### Aim of the exercise:
Locate the line bearing "property accuracy is" in the material below, then reproduce it and each following line up to and including the line bearing "from some prior, and".
*** Opening of Source material ***
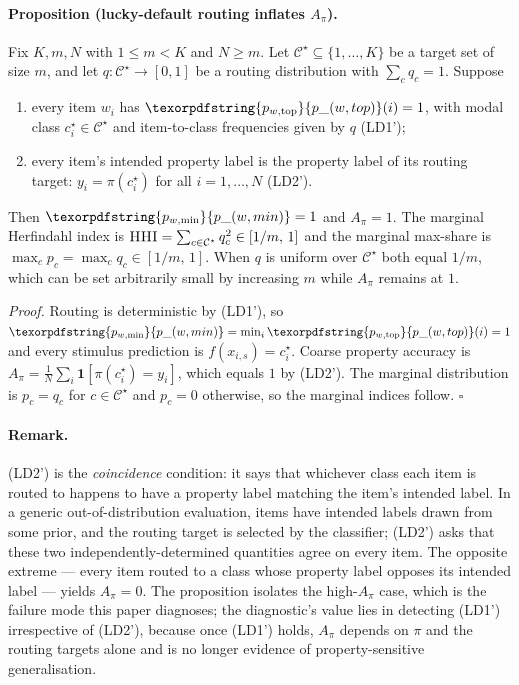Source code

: \documentclass[11pt,letterpaper]{article}
\newcommand{\pwtop}{\texorpdfstring{\ensuremath{p_{w,\text{top}}}}{p\_(w,top)}}
\newcommand{\pwmin}{\texorpdfstring{\ensuremath{p_{w,\min}}}{p\_(w,min)}}
\newcommand{\hhi}{\textsc{HHI}}
\begin{document}
\paragraph{Proposition (lucky-default routing inflates
$A_\pi$).} Fix $K, m, N$ with $1 \leq m < K$ and $N \geq m$. Let
$\mathcal{C}^\star \subseteq \{1, \ldots, K\}$ be a target set of
size $m$, and let $q: \mathcal{C}^\star \to [0, 1]$ be a routing
distribution with $\sum_c q_c = 1$. Suppose
\begin{enumerate}[label=(\arabic*),leftmargin=2em]
  \item every item $w_i$ has $\pwtop(i) = 1$, with modal class
        $c^\star_i \in \mathcal{C}^\star$ and item-to-class
        frequencies given by $q$ (LD1');
  \item every item's intended property label is the property label
        of its routing target: $y_i = \pi(c^\star_i)$ for all
        $i = 1, \ldots, N$ (LD2').
\end{enumerate}
Then $\pwmin = 1$ and $A_\pi = 1$. The marginal Herfindahl index is
$\hhi = \sum_{c \in \mathcal{C}^\star} q_c^2 \in [1/m,\, 1]$ and
the marginal max-share is
$\max_c p_c = \max_c q_c \in [1/m,\, 1]$. When $q$ is uniform over
$\mathcal{C}^\star$ both equal $1/m$, which can be set arbitrarily
small by increasing $m$ while $A_\pi$ remains at $1$.

\emph{Proof.} Routing is deterministic by (LD1'), so
$\pwmin = \min_i \pwtop(i) = 1$ and every stimulus prediction is
$f(x_{i,s}) = c^\star_i$. Coarse property accuracy is
$A_\pi = \tfrac{1}{N} \sum_i \mathbf{1}[\pi(c^\star_i) = y_i]$,
which equals $1$ by (LD2'). The marginal distribution is
$p_c = q_c$ for $c \in \mathcal{C}^\star$ and $p_c = 0$ otherwise,
so the marginal indices follow. $\square$

\paragraph{Remark.} (LD2') is the \emph{coincidence} condition: it
says that whichever class each item is routed to happens to have a
property label matching the item's intended label. In a generic
out-of-distribution evaluation, items have intended labels drawn
from some prior, and the routing target is selected by the
classifier; (LD2') asks that these two independently-determined
quantities agree on every item. The opposite extreme --- every item
routed to a class whose property label opposes its intended label
--- yields $A_\pi = 0$. The proposition isolates the high-$A_\pi$
case, which is the failure mode this paper diagnoses; the
diagnostic's value lies in detecting (LD1') irrespective of (LD2'),
because once (LD1') holds, $A_\pi$ depends on $\pi$ and the routing
targets alone and is no longer evidence of property-sensitive
generalisation.
\end{document}
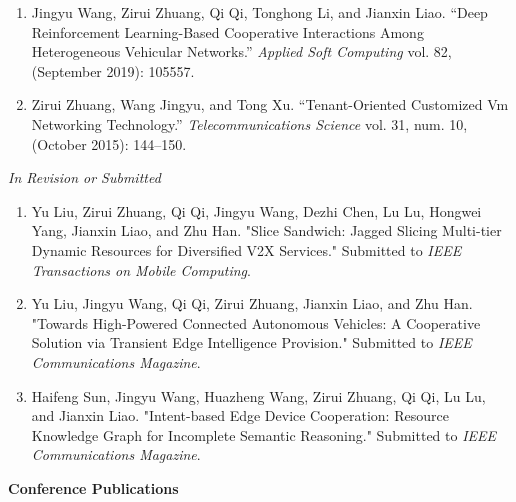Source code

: \documentclass[letterpaper,11pt]{article}
\newcommand{\contentlength}{5.5in}
\begin{document}
\begin{tcolorbox}[flush right,breakable,colback=white,colframe=white,width=\contentlength]
\begin{enumerate}[itemsep=0mm]
			\item Jingyu Wang, Zirui Zhuang, Qi Qi, Tonghong Li, and Jianxin Liao. “Deep Reinforcement Learning-Based Cooperative Interactions Among Heterogeneous Vehicular Networks.” \textit{Applied Soft Computing} vol. 82, (September 2019): 105557.
			\item Zirui Zhuang, Wang Jingyu, and Tong Xu. “Tenant-Oriented Customized Vm Networking Technology.” \textit{Telecommunications Science} vol. 31, num. 10, (October 2015): 144–150.
		\end{enumerate}
		
		\textit{In Revision or Submitted}
		\begin{enumerate}[itemsep=0mm,resume]
			\item Yu Liu, Zirui Zhuang, Qi Qi, Jingyu Wang, Dezhi Chen, Lu Lu, Hongwei Yang, Jianxin Liao, and Zhu Han. "Slice Sandwich: Jagged Slicing Multi-tier Dynamic Resources for Diversified V2X Services." Submitted to \textit{IEEE Transactions on Mobile Computing}.
			\item Yu Liu, Jingyu Wang, Qi Qi, Zirui Zhuang, Jianxin Liao, and Zhu Han. "Towards High-Powered Connected Autonomous Vehicles: A Cooperative Solution via Transient Edge Intelligence Provision." Submitted to \textit{IEEE Communications Magazine}.
			\item Haifeng Sun, Jingyu Wang, Huazheng Wang, Zirui Zhuang, Qi Qi, Lu Lu, and Jianxin Liao. "Intent-based Edge Device Cooperation: Resource Knowledge Graph for Incomplete Semantic Reasoning." Submitted to \textit{IEEE Communications Magazine}.
		\end{enumerate}
		
		\textbf{Conference Publications}
		

\end{tcolorbox}
\end{document}
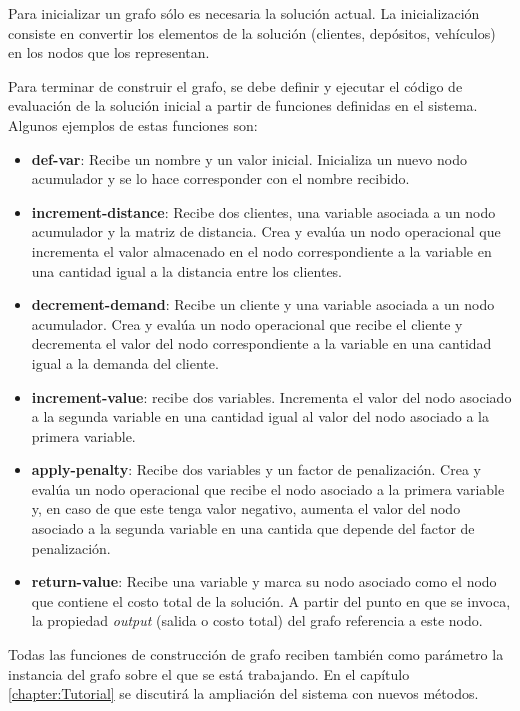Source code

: Para inicializar un grafo sólo es necesaria la solución actual. La inicialización consiste en convertir los elementos de la solución (clientes, depósitos, vehículos) en los nodos que los representan.

Para terminar de construir el grafo, se debe definir y ejecutar el código de evaluación de la solución inicial a partir de funciones definidas en el sistema. Algunos ejemplos de estas funciones son:

\begin{itemize}
	\item \textbf{def-var}: Recibe un nombre y un valor inicial. Inicializa un nuevo nodo acumulador y se lo hace corresponder con el nombre recibido.	
	\item \textbf{increment-distance}: Recibe dos clientes, una variable asociada a un nodo acumulador y la matriz de distancia. Crea y evalúa un nodo operacional que incrementa el valor almacenado en el nodo correspondiente a la variable en una cantidad igual a la distancia entre los clientes.
	\item \textbf{decrement-demand}: Recibe un cliente y una variable asociada a un nodo acumulador. Crea y evalúa un nodo operacional que recibe el cliente y decrementa el valor del nodo correspondiente a la variable en una cantidad igual a la demanda del cliente.
	\item \textbf{increment-value}: recibe dos variables. Incrementa el valor del nodo asociado a la segunda variable en una cantidad igual al valor del nodo asociado a la primera variable.
	\item \textbf{apply-penalty}: Recibe dos variables y un factor de penalización. Crea y evalúa un nodo operacional que recibe el nodo asociado a la primera variable y, en caso de que este tenga valor negativo, aumenta el valor del nodo asociado a la segunda variable en una cantida que depende del factor de penalización.
	\item \textbf{return-value}: Recibe una variable y marca su nodo asociado como el nodo que contiene el costo total de la solución. A partir del punto en que se invoca, la propiedad \textit{output} (salida o costo total) del grafo referencia a este nodo.
\end{itemize}

Todas las funciones de construcción de grafo reciben también como parámetro la instancia del grafo sobre el que se está trabajando. En el capítulo \ref{chapter:Tutorial} se discutirá la ampliación del sistema con nuevos métodos. 

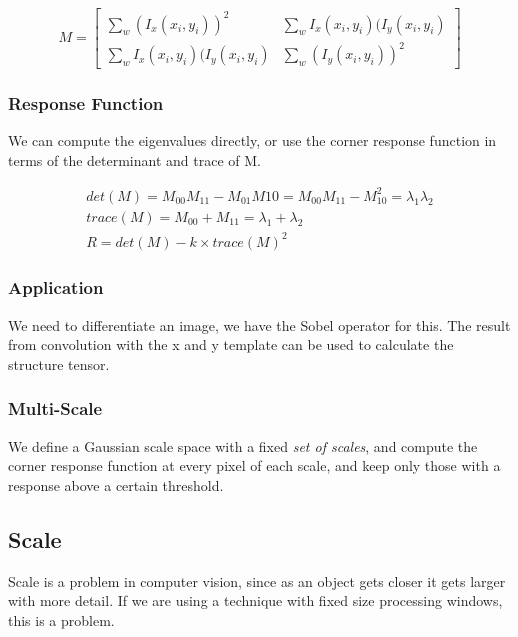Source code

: \begin{equation}
    M = \begin{bmatrix} \sum_{w} (I_{x}(x_{i},y_{i}))^2 & \sum_{w} I_{x}(x_{i},y_{i})(I_{y}(x_{i},y_{i}) \\[0.2cm] \sum_{w} I_{x}(x_{i},y_{i})(I_{y}(x_{i},y_{i}) & \sum_{w} (I_{y}(x_{i},y_{i}))^2  \end{bmatrix}
\end{equation}

\subsubsection{Response Function}

We can compute the eigenvalues directly, or use the corner response function in terms of the determinant and trace of M.

\begin{align}
    det(M) = M_{00}M_{11} - M_{01}M{10} = M_{00}M_{11}-M_{10}^2 = \lambda_{1}\lambda_{2} \\
    trace(M) = M_{00}+M_{11} = \lambda_{1}+\lambda_{2} \\
    R = det(M) - k\times trace(M)^2
\end{align}

\subsubsection{Application}

We need to differentiate an image, we have the Sobel operator for this. The result from convolution with the x and y template can be used to calculate the structure tensor.

\subsubsection{Multi-Scale}

We define a Gaussian scale space with a fixed \textit{set of scales}, and compute the corner response function at every pixel of each scale, and keep only those with a response above a certain threshold.
\subsection{Scale}

Scale is a problem in computer vision, since as an object gets closer it gets larger with more detail. If we are using a technique with fixed size processing windows, this is a problem.

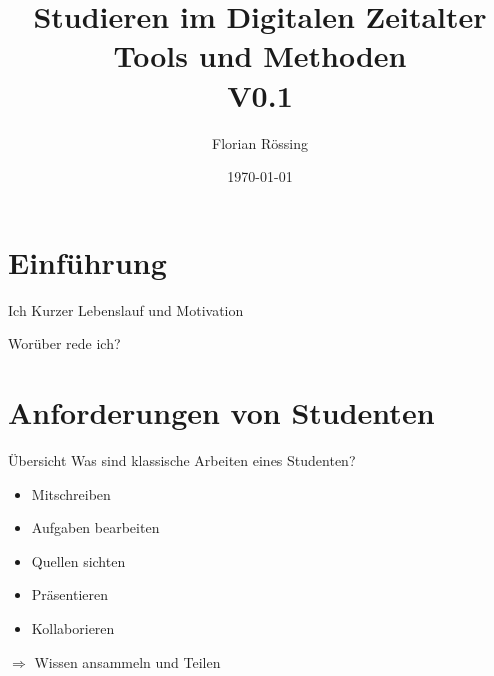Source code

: \documentclass[aspectratio=169]{beamer}
\title{Studieren im Digitalen Zeitalter \\\small Tools und Methoden\\ V0.1}
\author{Florian Rössing}
\date{\today}
\begin{document}
\maketitle

\section{Einführung}
\begin{frame}{Ich}
    Kurzer Lebenslauf und Motivation
\end{frame}

\begin{frame}{Worüber rede ich?}
\tableofcontents[sectionstyle=show,subsectionstyle=show/hide]
\end{frame}

\section{Anforderungen von Studenten}
\begin{frame}{Übersicht}
Was sind klassische Arbeiten eines Studenten?
    \begin{itemize}
        \item Mitschreiben
        \item Aufgaben bearbeiten
        \item Quellen sichten
        \item Präsentieren
        \item Kollaborieren        
    \end{itemize}
    $\Rightarrow$ Wissen ansammeln und Teilen
\end{frame}
\end{document}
*** Close of Source material ***
### Answer box:
$f(x_{i,s}) = c^\star_i$. Coarse property accuracy is
$A_\pi = \tfrac{1}{N} \sum_i \mathbf{1}[\pi(c^\star_i) = y_i]$,
which equals $1$ by (LD2'). The marginal distribution is
$p_c = q_c$ for $c \in \mathcal{C}^\star$ and $p_c = 0$ otherwise,
so the marginal indices follow. $\square$

\paragraph{Remark.} (LD2') is the \emph{coincidence} condition: it
says that whichever class each item is routed to happens to have a
property label matching the item's intended label. In a generic
out-of-distribution evaluation, items have intended labels drawn
from some prior, and the routing target is selected by the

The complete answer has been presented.